Tlausicalpán
nota: este texto constou do programa de apresentação da peça teatral Tlausicalpán, de Agustin Cuzzani (título original: Los indios estaban cabreros), montagem do Grupo É Hoje, em 1984.
Todas as manhãs, dois astecas subiam ao alto dos templos e gritavam, acompanhados por tambores e trompas feitas de conchas: Tlausicalpán!, Tlausicalpán!, indicando ao povo que o dia estava nascendo. O grito era um aviso de que os sacrifícios humanos do dia anterior tinham sido bem sucedidos, já que o sol precisava beber o sangue derramado das vítimas para juntar forças e subir ao céu no dia seguinte. Viver um dia a mais era, para eles, uma conquista.

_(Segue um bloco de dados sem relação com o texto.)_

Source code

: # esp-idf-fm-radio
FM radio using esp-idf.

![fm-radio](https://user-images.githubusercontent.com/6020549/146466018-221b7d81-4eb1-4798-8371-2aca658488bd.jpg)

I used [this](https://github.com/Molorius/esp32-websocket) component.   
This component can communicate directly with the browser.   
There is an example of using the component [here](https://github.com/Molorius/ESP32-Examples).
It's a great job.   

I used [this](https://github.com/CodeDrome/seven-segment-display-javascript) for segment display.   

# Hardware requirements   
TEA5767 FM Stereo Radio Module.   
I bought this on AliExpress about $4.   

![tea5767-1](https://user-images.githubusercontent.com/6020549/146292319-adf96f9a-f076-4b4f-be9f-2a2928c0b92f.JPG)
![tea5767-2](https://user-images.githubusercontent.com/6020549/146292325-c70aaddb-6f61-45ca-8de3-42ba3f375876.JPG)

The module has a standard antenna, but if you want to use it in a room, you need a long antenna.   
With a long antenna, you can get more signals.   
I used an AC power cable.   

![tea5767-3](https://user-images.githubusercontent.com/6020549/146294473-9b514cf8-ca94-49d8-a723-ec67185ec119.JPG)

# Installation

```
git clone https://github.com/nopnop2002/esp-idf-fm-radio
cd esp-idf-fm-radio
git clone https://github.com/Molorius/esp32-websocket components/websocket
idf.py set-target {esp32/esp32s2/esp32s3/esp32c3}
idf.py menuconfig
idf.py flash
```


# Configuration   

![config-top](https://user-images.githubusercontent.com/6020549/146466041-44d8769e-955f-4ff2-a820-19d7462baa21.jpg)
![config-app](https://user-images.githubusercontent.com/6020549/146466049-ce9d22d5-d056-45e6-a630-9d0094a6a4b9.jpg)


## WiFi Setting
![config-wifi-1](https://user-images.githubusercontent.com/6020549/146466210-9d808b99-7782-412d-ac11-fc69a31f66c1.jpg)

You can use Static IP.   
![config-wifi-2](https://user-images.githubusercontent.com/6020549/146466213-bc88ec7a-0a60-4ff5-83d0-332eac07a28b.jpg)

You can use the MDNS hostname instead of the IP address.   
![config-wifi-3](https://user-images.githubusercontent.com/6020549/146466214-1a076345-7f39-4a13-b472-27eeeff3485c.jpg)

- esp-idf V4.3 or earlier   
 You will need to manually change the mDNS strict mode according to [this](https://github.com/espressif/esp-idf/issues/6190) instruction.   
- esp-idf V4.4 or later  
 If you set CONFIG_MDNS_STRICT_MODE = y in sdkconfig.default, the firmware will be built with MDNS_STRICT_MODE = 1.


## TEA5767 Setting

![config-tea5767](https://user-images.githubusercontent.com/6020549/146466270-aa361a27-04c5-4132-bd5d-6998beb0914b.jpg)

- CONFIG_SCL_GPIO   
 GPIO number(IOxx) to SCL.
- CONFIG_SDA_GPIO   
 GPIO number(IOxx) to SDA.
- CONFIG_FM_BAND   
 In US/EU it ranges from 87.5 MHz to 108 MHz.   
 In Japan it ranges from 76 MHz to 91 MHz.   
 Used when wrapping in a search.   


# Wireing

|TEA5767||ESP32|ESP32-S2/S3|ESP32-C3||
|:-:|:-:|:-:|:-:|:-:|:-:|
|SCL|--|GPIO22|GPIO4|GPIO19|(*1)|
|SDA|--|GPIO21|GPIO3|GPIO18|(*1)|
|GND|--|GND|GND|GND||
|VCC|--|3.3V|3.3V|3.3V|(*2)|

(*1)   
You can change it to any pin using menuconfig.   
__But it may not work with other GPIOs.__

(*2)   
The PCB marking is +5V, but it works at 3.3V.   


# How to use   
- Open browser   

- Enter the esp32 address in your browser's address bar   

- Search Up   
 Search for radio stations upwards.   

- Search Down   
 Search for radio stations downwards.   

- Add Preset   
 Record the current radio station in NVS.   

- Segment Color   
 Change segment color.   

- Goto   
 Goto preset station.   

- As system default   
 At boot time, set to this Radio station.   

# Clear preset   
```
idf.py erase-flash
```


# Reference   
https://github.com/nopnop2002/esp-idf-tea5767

Foi num desses dias, após a vitória do sol, que eles se chegaram, os europeus. O confronto era inevitável e como o zelo dos astecas se baseava na honestidade, não foi possível proteger seus mitos e seu ouro, diante da mentira civilizada. Os astecas eram terríveis à sua maneira, matando e escravizando. Mas, estudando-se de perto seus costumes, descobre-se neles uma primitiva virtude que a civilização destrói no seu processo de aperfeiçoamento: a verdade.
Foi a mentira pública que armou os espanhóis (e a todos os outros colonizadores e a nós todos, hoje, do mundo que se diz civilizado). É a mentira pública que permite o mau uso e o abuso do Poder. É a grandeza do descaramento, a pequenez da vergonha, numa ética sofista de religiões, filosofias e teorias científicas, que dogmatizam, comprovam e asseguram significados dúbios e verdades mascaradas.
Tlausicalpán, a aurora! Para os americanos do começo do século XVI, a aurora do desastre. Seus mitos, hoje, não reagem mais ao derramamento do sangue das vítimas, porque seus mitos não passam do que sempre foram: mitos.
Tlausicalpán, a aurora! Que temos nós hoje a esperar, nesse ano de 1984… O sol tem nascido com a mesma regularidade imperdoável e tivessem os astecas sabido disso, teriam dado um importante passo à consciência plena. O que nos anuncia hoje essa sequência de auroras? Para os místicos ingênuos, uma nova era, aquarius, onde o lobo beberá com o cordeiro e o leão pastará com o gado, como preveniram os profetas (esquecidos de que leão não pasta, mas devora). Imaginem!, sugeriu John Lennon. Para os céticos realistas, as auroras estão anunciando a morte do sol. As bombas já estão preparadas e os senhores da morte já têm construído para eles e suas ninhadas os refúgios onde esperarão que o sol surja de novo, limpo e banhado no grande banho sem sangue, porque também o sangue das vítimas será desintegrado.
E que crenças vamos ter que sacrificar para que esse nosso sol continue a nos alimentar?, não como um deus, mas tão somente como uma fonte de energia e calor… Que reações serão as nossas, nesse nosso período de ameaças?
adorar os sacerdotes?
gritar que morra o Rei?
realizar oito revoluções? ou dezoito? ou mil e oito?
civilizar-se?
pensar para os poderosos? pensar para o povo?
trabalhar? acreditar? amar? arrepender-se?
A civilização continua soltando seus rebentos: o pensamento e a conquista. E toda a conquista só é possível quando se apossa de sua arma principal: a mentira pública.
É na tentativa de provocar o pensamento a sair da toca da comodidade, que a gente armou esse grito: Tlausicalpán!
Aurora! Aurora!
Que esse sol continue a nascer para todos, e hoje sabemos que ele não precisa de sangue humano. Muito pelo contrário, pois se os sacrifícios continuam (e, para isso, se mata lentamente, nos guetos, nas fábricas, no desemprego e na desigualdade), se os sacrifícios continuam, os novos sacerdotes – esses, sim, vampiros sedentos, conquistarão a loucura que desembocará no extermínio da raça, apagando o sol com a poeira atômica.
Tlausicalpán! Tlausicalpán!
Aurora ! Aurora!
Despertem todos, que hoje é dia de pensar!
Despertem todos, ou não acordaremos jamais!